We turned as one towards the opposite wall. With a determined movement my friend struck a blow into the wall, at eye level. From the new opening we could see the opposite side of the city. The space of ‘the Others’. And moving within it, the Others themselves. We watched them with their monstrous hats and their strange gestures, walking their long shadows through their unfamiliar streets, filled with unsettling music and wares we could not recognize.

 

Standing in the center of the room, we looked one way and then the other. It was fascinating to witness from the same vantage point, two spaces, two opposing visions of the city, at once so discordant and so similar. And unmistakable through both holes were the snaking barrier of “The Green Line” with its fortifications, towers, arrow-slits, barbed wires, flags, statues of saints, and pictures of martyrs.

 

A long time ago, we had drawn this line. At first our aim was simply to separate ‘Us’ from ‘Them’, to make the boundary clear. But over time, this line evolved into a physical barrier. Monumental walls were erected, gradually isolating our space from 'the others’, from 'what lies across the border’.

 

We could see it now, as we watched our space and the other space come in and out of focus through the fog — we had made the green line, and in return it had made us. It enclosed our space, but it also enclosed our being in the world. Leaving us in conflict with any other realities, with any other ways of being which were foreign to us.

 

So we began making holes, big and small, in the walls of the room. We punched and carved and tore openings and apertures. With each breach of the wall, we felt a sense of liberation, of breaking free from limitations. We could feel the breath expand in our bodies as the horizon expanded. Each hole, each opening that we created, allowed us to see our city from new perspectives. The room was crumbling around us, and we felt for the first time we could truly see.

 

We could see our Beirut, and their Beirut, but mixed in amongst them, other Beiruts as well. Beiruts we had dreamed of or never imagined. Beiruts multiplying and unfolding in every direction. Beiruts that would not hold still, that rose up one from the other, and replicated and altered themselves. ad infinitum.

 

With the city undulating and shifting around us, my friends and I sat down around the map on the floor, now smudged and blurred beyond recognition. We believed we were looking for a way out, but the map led us to a way in. Beirut has been waiting for us to set it free. To scatter its old lines. And to dream up new ones.
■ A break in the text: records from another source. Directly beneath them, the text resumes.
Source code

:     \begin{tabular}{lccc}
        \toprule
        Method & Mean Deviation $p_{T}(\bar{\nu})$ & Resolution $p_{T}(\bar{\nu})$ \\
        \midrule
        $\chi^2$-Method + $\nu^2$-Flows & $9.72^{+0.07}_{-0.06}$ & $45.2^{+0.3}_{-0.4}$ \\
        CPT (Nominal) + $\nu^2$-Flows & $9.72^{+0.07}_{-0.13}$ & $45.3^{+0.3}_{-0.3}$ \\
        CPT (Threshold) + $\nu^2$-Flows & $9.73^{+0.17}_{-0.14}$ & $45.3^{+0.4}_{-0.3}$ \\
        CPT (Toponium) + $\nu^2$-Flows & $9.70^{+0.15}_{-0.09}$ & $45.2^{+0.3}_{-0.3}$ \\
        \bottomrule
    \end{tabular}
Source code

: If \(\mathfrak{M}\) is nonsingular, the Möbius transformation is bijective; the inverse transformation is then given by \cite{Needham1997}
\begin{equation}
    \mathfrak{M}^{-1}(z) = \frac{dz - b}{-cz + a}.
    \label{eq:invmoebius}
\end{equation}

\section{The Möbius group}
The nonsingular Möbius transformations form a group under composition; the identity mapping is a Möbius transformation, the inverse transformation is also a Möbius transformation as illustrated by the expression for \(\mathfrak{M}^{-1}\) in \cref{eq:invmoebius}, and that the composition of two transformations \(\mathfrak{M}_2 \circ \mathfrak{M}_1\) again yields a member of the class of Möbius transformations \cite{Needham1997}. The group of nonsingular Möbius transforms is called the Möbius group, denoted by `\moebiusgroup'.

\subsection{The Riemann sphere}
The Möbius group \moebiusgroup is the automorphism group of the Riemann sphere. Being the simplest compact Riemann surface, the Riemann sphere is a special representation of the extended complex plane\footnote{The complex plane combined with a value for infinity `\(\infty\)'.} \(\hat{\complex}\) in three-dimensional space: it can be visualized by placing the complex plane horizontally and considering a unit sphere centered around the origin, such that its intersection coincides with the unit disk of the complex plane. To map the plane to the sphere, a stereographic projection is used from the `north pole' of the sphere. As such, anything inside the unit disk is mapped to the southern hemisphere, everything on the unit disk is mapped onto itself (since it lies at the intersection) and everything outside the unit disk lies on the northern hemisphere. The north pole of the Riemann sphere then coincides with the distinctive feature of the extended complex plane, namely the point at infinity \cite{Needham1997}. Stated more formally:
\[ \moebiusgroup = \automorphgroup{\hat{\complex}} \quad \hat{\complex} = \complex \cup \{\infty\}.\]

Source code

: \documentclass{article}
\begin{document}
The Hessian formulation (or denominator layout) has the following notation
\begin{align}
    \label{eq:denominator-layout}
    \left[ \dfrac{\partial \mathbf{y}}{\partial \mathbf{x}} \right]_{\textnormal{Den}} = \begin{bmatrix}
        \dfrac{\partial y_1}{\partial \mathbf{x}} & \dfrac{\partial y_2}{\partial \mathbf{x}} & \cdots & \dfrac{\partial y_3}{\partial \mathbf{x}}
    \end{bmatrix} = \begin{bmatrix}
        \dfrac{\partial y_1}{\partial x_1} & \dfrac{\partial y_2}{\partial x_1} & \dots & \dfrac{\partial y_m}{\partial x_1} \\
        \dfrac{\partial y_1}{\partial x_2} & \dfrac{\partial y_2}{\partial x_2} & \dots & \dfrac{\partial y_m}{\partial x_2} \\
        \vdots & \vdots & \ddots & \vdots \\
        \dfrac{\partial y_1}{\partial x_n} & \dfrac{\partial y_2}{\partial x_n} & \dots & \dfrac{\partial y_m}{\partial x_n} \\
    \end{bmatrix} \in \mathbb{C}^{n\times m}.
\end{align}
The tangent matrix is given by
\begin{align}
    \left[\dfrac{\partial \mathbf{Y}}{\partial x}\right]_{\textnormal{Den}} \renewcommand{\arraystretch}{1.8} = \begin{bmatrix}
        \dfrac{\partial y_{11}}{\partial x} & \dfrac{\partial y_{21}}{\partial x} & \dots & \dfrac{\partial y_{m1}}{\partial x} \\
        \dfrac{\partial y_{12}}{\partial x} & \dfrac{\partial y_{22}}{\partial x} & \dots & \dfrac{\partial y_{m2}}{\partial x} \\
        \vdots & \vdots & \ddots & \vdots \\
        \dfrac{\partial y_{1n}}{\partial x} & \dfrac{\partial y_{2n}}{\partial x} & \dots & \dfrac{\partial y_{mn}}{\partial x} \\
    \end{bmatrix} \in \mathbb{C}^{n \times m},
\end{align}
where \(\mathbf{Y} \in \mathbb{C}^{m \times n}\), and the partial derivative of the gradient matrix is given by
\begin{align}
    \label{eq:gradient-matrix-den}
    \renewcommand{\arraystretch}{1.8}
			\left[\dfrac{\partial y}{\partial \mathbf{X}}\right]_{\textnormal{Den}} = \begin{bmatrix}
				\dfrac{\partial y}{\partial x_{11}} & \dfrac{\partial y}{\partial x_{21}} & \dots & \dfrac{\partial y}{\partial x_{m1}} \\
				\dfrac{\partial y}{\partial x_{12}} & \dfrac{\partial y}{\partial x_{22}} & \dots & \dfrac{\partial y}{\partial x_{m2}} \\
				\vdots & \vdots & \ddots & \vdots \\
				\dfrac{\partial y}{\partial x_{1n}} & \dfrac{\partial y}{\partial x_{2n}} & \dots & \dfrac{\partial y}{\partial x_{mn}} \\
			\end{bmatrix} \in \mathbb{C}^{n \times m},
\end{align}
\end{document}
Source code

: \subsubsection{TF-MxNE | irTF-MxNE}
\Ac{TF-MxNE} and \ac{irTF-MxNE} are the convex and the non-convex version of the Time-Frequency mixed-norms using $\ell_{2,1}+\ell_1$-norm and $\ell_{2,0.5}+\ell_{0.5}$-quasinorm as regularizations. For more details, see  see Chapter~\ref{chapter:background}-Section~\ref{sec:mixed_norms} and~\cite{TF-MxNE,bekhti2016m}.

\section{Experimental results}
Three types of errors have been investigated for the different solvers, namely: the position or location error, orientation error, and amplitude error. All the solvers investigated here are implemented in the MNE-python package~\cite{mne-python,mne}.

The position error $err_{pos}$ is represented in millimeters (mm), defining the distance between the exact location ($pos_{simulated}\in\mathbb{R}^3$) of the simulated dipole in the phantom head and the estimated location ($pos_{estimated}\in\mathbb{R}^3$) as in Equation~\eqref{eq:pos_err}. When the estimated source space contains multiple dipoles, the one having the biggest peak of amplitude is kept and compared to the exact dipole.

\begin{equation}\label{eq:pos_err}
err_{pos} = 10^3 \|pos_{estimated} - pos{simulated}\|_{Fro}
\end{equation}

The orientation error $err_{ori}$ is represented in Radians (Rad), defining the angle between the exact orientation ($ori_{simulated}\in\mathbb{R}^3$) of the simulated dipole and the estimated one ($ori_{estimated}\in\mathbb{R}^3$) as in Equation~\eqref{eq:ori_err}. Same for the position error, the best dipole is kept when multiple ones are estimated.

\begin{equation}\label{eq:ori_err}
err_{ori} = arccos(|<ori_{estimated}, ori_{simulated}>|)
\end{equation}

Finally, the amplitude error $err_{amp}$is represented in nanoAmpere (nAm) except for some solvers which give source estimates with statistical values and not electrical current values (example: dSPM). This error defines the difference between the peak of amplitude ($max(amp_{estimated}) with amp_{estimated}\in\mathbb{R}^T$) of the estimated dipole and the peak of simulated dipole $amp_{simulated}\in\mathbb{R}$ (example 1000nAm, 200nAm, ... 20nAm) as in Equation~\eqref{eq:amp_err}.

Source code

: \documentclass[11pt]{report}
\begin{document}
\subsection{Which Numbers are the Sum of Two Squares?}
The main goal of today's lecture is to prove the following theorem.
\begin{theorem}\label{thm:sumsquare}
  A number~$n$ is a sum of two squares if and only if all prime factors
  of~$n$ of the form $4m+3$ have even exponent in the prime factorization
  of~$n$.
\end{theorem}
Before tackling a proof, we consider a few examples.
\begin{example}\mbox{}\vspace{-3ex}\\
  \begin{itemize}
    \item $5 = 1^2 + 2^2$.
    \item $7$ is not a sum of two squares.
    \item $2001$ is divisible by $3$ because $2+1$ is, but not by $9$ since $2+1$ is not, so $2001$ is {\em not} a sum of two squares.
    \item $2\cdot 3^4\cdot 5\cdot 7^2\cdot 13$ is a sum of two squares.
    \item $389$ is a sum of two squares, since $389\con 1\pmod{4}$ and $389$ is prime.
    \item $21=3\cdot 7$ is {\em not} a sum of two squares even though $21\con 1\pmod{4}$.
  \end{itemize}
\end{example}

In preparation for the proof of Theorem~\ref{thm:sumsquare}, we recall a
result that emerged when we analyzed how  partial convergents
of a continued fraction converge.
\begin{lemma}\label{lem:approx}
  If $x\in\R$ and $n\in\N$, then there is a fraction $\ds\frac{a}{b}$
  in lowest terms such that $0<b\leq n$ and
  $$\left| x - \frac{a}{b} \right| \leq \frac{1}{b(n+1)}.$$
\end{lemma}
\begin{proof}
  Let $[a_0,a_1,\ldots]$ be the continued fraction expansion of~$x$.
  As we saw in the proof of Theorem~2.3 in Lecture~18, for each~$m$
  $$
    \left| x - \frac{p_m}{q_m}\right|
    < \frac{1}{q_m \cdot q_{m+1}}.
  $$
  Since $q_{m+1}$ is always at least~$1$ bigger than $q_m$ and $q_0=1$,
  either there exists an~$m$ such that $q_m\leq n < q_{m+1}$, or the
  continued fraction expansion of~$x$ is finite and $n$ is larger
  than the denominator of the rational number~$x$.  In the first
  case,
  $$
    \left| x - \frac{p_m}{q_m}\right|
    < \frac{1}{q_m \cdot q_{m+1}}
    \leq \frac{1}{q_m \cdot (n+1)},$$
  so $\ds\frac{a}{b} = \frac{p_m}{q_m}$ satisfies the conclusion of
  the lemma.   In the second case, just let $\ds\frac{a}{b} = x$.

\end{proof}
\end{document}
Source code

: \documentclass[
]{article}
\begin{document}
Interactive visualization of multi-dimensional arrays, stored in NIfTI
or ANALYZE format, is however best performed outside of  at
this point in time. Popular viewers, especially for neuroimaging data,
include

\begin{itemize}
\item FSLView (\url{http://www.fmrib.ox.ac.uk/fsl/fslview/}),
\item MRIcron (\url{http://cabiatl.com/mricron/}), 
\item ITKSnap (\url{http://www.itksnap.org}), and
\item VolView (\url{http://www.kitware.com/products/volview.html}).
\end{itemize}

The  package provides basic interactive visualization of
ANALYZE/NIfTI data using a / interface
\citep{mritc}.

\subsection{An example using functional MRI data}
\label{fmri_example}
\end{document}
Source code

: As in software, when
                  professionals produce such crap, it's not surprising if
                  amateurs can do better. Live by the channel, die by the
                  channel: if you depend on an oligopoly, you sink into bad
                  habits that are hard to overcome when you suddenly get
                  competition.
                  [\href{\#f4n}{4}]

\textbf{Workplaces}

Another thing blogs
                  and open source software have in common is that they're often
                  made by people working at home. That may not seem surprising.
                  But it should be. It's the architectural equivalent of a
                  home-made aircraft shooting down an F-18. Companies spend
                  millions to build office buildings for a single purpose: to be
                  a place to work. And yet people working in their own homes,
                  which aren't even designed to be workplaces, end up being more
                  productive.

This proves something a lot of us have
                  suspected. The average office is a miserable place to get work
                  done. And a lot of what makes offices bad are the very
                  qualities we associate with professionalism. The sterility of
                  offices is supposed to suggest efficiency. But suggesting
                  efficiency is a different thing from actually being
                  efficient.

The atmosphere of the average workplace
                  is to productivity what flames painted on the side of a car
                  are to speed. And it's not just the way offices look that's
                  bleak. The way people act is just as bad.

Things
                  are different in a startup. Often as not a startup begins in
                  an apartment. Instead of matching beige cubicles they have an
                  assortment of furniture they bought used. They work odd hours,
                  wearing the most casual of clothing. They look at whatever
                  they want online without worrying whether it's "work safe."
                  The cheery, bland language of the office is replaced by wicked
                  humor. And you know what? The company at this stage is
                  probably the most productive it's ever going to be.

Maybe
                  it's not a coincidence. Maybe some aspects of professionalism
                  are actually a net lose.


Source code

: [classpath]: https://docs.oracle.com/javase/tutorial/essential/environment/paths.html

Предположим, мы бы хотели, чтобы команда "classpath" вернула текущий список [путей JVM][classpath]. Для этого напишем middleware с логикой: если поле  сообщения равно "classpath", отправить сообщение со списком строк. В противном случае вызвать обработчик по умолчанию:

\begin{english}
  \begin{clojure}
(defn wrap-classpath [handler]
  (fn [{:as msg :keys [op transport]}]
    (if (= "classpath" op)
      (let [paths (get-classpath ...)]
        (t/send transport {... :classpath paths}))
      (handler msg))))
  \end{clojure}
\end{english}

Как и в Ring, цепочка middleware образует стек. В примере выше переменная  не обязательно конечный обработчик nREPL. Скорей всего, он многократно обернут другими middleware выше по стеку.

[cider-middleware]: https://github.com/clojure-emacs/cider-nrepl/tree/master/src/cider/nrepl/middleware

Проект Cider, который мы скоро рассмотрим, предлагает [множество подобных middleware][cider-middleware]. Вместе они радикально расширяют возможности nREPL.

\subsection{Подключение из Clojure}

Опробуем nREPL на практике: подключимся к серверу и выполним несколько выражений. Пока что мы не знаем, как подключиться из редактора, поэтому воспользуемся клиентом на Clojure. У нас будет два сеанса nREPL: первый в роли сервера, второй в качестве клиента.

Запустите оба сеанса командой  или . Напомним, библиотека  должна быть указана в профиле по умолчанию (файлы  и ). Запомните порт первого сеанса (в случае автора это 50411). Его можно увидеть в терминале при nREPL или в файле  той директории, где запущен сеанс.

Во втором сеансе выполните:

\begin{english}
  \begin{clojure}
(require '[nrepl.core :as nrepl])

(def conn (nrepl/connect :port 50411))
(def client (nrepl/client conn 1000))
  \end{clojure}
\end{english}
Into our map we etched the following words: Beirut is This.

.1. Beirut is a terra incognita, a place that lies beyond the borders of the known world. The city is perpetually immersed in an impenetrable fog making it unmappable .2. Beirut is a boundless city. With the dissolution of its territorial boundaries, Beirut relinquishes its spatial definition, its certainty. The city transforms into an indeterminate entity, unburdened by physical and ontological constraints .3. Beirut is multifocal. It defies synoptic views and converges as a multitude of perspectives, where alternate and conflicting temporalities coexist .4. Beirut is a city that lies at the intersection of the real and the imaginary. Beirut is a liminal space, where reality becomes unreal, and where fiction takes form and becomes factual .5. Beirut is metamorphic, ever shifting. The city exists in a state of perpetual motion, constantly re-imagined, in a relentless state of becoming .6. Beirut is a gateway. The boundaries that formerly enclosed Beirut have now become bridges to elsewheres. Bridges to other times, to other spaces. To other Beiruts.